• _Action item_:
Locate the string "download" in the records below. Copy every line where it occurs.

• _Data provided_:
==========
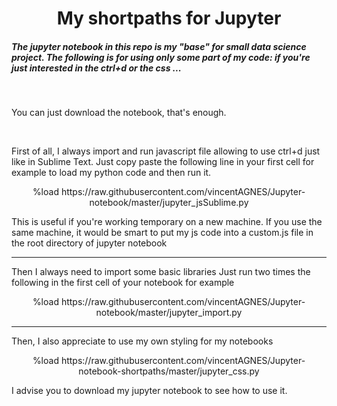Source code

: <h1 align="center"> My shortpaths for Jupyter </h1>

<h5> The jupyter notebook in this repo is my "base" for small data science project. The following is for using only some part of my code: if you're just interested in the ctrl+d or the css ... </h5>
<br>
<p> You can just download the notebook, that's enough.</p>
<br>
<p> First of all, I always import and run javascript file allowing to use ctrl+d just like in Sublime Text.
Just copy paste the following line in your first cell for example to load my python code and then run it.</p>  

<p align="center"> %load https://raw.githubusercontent.com/vincentAGNES/Jupyter-notebook/master/jupyter_jsSublime.py </p>

<p> This is useful if you're working temporary on a new machine. If you use the same machine, it would be smart to put
  my js code into a custom.js file in the root directory of jupyter notebook </p>
<hr>  
<p> Then I always need to import some basic libraries 
Just run two times the following in the first cell of your notebook for example </p> 

<p align="center"> %load https://raw.githubusercontent.com/vincentAGNES/Jupyter-notebook/master/jupyter_import.py </p>
<hr>
<p> Then, I also appreciate to use my own styling for my notebooks </p>
<p align="center"> %load https://raw.githubusercontent.com/vincentAGNES/Jupyter-notebook-shortpaths/master/jupyter_css.py </p>
<p> I advise you to download my jupyter notebook to see how to use it. </p>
==========
• _Answer to the problem_:
<p> You can just download the notebook, that's enough.</p>
<p> I advise you to download my jupyter notebook to see how to use it. </p>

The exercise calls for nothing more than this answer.